Now, Tribune in its soon to be levered state might not be worth that much, to Zell, or to the employees. This deal presumes a lot in terms of the future profitability of Tribune. Will they be able to carry the debt load?Those that have read me for a while (at RealMoney) know that I am a bear on the newspapers, and most non-internet media businesses. The internet is destroying the margins that support newspapers in three ways:

  • Classified ads are more effective over the web
  • Advertising on the web is more targeted
  • Why subscribe to a paper, when the data is freely available online?

Now in each area a newspaper is still useful, but enough erosion occurs to ruin the economics. I doubt you can turn around a newspaper; perhaps you can create ancillary businesses off of proprietary content, but try to get people to pay for it, or stream a ton of traffic to get ad revenue.

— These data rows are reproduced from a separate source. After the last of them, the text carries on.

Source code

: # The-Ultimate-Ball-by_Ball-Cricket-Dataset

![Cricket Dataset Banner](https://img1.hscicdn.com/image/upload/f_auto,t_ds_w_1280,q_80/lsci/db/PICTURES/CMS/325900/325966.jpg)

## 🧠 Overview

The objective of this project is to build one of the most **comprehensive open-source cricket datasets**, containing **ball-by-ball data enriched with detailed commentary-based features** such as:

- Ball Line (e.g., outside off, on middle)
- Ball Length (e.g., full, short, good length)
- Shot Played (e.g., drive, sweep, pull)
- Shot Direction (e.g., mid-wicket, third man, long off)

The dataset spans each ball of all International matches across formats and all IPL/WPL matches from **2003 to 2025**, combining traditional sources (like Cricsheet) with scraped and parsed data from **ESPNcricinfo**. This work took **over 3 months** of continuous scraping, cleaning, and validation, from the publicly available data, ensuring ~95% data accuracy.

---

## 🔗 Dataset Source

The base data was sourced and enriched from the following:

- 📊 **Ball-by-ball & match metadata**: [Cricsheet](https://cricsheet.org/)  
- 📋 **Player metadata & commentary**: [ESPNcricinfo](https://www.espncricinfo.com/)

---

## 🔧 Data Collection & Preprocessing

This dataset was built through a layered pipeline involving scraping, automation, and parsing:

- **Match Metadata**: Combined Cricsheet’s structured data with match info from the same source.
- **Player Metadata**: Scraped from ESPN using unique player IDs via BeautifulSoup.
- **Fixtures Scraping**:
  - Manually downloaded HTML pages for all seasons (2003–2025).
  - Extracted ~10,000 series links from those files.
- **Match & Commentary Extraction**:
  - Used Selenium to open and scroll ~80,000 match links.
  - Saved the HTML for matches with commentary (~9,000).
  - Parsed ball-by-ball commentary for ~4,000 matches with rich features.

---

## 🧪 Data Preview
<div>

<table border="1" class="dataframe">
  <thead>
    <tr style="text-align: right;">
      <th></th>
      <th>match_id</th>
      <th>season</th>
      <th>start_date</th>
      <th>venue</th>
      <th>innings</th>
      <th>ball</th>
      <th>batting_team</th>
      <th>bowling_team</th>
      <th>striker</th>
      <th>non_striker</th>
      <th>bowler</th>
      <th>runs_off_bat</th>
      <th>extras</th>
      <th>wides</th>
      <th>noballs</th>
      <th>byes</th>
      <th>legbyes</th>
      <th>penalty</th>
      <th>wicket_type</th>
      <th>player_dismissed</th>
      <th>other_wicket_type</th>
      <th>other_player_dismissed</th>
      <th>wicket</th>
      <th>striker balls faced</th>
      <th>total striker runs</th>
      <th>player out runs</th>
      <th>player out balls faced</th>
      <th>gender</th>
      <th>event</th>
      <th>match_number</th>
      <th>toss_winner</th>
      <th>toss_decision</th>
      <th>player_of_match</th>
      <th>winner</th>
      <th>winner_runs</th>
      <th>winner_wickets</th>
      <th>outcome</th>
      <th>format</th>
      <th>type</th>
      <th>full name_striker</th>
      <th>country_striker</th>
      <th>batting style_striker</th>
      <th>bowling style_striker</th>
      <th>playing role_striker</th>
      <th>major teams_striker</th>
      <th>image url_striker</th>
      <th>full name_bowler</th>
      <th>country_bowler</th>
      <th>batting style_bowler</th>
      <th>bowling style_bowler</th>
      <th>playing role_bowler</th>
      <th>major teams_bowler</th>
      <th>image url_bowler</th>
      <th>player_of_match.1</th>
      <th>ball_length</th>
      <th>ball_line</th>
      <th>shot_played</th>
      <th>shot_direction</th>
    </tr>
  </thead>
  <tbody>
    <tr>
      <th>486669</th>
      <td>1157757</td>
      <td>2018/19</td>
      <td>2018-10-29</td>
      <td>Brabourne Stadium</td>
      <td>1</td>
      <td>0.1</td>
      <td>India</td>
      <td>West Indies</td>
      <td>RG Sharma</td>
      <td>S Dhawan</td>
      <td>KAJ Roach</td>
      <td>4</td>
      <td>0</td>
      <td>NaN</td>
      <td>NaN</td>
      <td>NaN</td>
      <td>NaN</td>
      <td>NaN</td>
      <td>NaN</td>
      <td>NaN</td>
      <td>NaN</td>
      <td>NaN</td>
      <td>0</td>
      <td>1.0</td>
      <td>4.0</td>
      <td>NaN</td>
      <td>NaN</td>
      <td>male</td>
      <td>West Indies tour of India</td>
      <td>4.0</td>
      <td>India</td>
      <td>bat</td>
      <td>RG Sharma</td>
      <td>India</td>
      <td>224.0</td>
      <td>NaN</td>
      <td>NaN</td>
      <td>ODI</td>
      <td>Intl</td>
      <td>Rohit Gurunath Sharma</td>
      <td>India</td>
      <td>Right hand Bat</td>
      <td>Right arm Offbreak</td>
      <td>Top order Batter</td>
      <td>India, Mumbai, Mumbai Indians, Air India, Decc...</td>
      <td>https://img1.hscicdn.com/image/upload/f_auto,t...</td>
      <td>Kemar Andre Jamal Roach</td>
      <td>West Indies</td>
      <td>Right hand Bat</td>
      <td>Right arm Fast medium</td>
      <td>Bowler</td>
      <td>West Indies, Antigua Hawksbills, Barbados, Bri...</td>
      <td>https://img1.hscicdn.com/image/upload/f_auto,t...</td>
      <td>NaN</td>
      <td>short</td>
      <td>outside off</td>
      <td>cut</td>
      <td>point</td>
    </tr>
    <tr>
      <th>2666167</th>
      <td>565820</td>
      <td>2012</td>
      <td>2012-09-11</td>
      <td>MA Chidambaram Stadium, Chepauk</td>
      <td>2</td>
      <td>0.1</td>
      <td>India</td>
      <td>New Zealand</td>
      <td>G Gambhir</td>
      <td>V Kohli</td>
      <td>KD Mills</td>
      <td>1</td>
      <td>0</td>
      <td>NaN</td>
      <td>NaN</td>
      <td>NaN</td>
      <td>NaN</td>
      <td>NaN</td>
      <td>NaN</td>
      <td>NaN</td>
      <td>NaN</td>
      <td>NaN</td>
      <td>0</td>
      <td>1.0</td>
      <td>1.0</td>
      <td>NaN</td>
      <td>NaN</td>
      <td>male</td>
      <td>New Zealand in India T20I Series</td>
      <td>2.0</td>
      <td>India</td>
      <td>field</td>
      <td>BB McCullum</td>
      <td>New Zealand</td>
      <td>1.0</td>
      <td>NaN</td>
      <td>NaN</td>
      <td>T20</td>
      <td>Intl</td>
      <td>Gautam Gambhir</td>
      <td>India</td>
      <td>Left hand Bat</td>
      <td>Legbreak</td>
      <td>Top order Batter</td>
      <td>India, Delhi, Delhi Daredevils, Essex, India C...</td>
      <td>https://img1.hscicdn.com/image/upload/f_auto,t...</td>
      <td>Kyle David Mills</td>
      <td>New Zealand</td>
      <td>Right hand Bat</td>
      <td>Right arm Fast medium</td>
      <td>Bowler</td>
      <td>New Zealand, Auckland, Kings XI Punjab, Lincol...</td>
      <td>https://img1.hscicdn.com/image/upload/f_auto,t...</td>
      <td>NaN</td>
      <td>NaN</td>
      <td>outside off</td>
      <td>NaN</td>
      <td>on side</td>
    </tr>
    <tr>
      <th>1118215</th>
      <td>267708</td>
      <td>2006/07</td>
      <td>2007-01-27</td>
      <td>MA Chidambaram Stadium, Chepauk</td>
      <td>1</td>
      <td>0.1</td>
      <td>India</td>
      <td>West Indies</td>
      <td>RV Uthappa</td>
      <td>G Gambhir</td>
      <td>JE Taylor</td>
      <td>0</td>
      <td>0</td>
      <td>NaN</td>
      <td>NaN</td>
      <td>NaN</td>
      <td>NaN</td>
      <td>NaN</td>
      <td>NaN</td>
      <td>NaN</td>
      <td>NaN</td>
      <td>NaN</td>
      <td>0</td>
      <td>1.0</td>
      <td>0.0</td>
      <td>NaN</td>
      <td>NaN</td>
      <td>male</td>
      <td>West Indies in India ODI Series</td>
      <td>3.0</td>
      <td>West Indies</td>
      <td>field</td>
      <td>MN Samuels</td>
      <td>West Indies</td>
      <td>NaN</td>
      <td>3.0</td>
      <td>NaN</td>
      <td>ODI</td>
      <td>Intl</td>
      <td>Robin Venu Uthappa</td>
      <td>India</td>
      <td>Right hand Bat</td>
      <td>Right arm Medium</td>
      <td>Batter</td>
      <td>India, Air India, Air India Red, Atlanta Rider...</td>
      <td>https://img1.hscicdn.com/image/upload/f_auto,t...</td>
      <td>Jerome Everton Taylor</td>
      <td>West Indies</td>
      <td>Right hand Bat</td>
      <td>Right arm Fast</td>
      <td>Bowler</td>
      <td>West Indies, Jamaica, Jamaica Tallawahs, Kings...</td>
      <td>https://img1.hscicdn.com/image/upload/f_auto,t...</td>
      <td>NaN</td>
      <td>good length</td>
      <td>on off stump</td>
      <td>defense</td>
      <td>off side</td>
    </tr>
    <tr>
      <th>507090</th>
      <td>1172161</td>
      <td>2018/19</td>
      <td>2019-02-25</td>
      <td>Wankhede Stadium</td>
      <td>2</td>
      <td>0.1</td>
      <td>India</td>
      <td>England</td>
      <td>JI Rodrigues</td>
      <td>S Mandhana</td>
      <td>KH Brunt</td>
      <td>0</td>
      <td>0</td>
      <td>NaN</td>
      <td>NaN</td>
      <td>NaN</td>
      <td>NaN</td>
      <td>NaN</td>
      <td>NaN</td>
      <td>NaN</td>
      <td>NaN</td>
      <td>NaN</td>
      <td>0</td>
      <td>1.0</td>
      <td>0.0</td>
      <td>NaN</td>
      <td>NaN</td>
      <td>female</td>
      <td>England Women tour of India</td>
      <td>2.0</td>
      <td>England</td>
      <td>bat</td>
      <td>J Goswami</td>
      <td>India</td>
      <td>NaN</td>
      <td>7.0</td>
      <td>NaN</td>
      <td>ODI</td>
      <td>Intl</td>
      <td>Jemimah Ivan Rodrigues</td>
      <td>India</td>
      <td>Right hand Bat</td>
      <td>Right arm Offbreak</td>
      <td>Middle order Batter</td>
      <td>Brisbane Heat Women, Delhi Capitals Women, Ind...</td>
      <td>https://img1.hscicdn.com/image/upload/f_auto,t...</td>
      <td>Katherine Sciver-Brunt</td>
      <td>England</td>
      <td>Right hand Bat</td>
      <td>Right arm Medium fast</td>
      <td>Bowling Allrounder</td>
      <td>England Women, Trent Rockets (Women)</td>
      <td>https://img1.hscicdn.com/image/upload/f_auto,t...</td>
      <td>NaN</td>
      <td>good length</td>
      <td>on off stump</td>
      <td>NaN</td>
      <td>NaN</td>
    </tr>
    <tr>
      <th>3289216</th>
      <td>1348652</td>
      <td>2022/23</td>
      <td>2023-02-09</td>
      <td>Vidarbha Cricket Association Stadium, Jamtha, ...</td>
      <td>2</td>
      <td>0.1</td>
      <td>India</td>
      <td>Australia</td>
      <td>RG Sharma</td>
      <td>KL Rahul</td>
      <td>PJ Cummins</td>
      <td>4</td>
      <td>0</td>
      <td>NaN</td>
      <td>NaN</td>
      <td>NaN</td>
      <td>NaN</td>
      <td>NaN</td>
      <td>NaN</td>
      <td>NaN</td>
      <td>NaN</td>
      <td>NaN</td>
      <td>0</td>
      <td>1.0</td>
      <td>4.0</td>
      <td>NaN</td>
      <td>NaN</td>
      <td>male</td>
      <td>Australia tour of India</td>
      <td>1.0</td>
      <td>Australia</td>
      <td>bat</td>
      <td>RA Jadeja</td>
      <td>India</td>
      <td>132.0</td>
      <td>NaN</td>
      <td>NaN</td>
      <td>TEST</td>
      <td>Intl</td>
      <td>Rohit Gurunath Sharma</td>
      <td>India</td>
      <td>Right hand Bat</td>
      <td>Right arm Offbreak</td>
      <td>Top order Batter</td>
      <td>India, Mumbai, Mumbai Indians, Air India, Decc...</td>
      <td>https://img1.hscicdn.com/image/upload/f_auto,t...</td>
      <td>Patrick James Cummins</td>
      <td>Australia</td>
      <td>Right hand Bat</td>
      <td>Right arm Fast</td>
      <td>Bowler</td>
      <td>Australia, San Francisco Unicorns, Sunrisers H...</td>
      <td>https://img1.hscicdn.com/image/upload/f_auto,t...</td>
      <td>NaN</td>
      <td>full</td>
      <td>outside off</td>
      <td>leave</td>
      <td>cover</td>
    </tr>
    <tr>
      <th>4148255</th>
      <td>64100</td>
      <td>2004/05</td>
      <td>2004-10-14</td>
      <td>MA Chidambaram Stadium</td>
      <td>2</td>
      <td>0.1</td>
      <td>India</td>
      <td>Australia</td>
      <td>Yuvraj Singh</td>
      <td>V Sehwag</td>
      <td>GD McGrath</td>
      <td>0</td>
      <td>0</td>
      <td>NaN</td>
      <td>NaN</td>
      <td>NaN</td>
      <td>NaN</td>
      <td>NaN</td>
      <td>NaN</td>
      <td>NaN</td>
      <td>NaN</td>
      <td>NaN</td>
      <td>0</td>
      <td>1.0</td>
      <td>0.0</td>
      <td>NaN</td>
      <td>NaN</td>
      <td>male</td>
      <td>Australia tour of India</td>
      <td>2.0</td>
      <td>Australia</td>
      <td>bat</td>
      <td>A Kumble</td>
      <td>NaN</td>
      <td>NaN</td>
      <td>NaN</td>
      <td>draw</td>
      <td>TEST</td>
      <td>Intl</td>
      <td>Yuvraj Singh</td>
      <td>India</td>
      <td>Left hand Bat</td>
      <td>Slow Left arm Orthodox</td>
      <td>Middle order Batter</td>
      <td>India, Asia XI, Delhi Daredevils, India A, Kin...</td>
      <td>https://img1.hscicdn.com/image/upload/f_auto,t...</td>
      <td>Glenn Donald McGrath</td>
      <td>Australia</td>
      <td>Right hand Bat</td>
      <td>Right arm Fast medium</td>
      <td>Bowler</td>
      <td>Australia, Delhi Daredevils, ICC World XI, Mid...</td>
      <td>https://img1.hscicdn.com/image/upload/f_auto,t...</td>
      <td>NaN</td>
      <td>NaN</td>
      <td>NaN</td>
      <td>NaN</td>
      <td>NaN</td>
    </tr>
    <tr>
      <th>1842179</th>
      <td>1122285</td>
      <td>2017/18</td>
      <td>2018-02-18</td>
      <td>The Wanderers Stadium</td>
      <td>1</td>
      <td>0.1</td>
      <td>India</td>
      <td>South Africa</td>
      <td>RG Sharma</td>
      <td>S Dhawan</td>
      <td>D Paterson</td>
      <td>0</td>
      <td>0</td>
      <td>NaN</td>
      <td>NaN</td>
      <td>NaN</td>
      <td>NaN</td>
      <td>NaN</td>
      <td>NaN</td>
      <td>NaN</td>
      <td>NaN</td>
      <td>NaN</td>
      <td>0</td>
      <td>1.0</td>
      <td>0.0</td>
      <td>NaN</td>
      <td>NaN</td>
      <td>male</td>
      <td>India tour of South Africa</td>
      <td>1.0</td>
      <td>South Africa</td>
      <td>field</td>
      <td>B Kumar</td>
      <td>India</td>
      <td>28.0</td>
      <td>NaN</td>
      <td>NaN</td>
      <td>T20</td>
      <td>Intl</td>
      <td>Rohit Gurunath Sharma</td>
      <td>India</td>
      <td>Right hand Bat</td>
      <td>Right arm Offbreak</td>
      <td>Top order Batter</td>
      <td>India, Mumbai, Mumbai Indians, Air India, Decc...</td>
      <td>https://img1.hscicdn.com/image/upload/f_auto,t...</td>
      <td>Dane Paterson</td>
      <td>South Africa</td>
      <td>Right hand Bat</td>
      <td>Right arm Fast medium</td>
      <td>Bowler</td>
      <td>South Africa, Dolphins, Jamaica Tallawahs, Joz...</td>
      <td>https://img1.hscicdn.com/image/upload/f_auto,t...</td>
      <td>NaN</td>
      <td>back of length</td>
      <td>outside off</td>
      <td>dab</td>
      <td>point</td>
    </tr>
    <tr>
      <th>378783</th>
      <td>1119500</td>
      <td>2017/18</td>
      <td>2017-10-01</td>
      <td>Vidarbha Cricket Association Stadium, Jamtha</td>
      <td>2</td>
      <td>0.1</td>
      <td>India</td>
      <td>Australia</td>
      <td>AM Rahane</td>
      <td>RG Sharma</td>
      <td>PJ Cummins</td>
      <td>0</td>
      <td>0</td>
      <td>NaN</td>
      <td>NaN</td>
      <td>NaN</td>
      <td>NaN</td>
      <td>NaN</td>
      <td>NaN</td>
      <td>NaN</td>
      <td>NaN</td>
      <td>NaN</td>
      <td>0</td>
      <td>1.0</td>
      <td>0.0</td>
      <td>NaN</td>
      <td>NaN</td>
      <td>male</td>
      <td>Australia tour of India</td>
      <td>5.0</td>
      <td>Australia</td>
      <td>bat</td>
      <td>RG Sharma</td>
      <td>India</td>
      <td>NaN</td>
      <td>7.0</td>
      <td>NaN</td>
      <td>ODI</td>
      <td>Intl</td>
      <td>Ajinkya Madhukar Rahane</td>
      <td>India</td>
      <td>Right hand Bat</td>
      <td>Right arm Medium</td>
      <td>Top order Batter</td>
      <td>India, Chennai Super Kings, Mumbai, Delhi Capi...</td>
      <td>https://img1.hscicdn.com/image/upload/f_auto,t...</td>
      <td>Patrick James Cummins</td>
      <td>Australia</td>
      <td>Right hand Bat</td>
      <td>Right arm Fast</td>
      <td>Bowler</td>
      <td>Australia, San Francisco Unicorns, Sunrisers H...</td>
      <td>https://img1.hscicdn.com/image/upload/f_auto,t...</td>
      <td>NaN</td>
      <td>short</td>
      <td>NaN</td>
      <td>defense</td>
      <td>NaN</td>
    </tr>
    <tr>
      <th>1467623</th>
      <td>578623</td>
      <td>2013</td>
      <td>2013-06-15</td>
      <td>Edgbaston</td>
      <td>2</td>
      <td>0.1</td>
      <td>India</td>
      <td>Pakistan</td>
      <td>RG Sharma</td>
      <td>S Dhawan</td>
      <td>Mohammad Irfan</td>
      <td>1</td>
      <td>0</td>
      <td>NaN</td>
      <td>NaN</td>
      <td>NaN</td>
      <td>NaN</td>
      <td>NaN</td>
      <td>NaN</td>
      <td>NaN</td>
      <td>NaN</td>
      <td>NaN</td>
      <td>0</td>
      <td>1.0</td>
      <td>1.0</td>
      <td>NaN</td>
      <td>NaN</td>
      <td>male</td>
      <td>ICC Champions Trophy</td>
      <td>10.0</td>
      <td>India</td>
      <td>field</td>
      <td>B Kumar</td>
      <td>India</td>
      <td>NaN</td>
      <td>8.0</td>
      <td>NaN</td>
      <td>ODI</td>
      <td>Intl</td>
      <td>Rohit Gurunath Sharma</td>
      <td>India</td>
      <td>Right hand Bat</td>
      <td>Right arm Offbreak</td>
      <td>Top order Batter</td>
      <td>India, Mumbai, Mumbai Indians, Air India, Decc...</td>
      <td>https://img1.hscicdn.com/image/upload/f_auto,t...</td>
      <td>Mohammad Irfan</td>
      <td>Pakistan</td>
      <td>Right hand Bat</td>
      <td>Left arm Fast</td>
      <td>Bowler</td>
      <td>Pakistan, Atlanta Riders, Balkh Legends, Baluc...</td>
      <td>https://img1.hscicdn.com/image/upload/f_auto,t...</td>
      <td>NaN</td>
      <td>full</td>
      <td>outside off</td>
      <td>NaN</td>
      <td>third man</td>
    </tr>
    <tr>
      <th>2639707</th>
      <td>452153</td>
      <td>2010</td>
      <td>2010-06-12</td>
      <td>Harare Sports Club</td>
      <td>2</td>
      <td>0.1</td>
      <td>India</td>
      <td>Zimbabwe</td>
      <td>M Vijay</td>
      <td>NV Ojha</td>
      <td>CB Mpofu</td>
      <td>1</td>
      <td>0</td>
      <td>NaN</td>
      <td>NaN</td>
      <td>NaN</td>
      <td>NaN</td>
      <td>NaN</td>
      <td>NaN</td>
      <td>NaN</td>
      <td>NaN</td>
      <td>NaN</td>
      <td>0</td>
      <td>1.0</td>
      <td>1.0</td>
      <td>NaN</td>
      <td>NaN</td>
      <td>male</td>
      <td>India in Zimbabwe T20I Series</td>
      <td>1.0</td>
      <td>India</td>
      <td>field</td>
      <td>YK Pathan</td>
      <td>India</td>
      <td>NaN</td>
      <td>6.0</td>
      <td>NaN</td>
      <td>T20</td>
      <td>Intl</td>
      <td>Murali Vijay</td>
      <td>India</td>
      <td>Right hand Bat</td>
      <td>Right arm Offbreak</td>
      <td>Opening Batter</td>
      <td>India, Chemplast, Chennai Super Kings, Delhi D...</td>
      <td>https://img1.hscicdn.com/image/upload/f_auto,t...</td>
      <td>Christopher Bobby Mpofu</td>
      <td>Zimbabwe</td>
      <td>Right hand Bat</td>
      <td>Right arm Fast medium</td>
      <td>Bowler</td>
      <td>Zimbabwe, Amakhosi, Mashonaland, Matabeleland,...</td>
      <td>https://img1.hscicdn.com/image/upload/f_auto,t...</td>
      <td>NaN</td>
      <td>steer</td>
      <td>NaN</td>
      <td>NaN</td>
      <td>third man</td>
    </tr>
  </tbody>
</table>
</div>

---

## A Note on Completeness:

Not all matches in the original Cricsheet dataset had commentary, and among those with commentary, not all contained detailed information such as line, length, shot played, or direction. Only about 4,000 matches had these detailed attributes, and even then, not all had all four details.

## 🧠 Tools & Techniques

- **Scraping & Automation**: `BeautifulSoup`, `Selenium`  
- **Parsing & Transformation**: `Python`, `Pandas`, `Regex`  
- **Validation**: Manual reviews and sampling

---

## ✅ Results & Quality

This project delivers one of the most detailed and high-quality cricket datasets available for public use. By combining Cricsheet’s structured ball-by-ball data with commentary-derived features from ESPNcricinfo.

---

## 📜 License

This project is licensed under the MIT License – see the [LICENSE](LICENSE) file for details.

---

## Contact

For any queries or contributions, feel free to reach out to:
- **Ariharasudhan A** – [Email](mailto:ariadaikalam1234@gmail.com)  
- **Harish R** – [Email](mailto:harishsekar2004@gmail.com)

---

As for the use of the ESOP to finance the takeover, it puts a gun to the heads of employees, who can only vaguely affect firm performance. Any value that they had built up in the ESOP is now at greater risk. If they succeed, they could make quite a bit (while Sam Zell makes proportionately more. If Tribune fails, the ESOP will be worthless, for any who were relying on it. (I realize some older workers can diversify some, but that’s not enough.) Sam Zell would lose his investment, but he can afford that easily. The proportionate impact to workers whose largest asset might be the ESOP would be much worse.

If I were a Tribune worker, I would urge the ESOP to vote down the deal. The downside is more significant than the upside.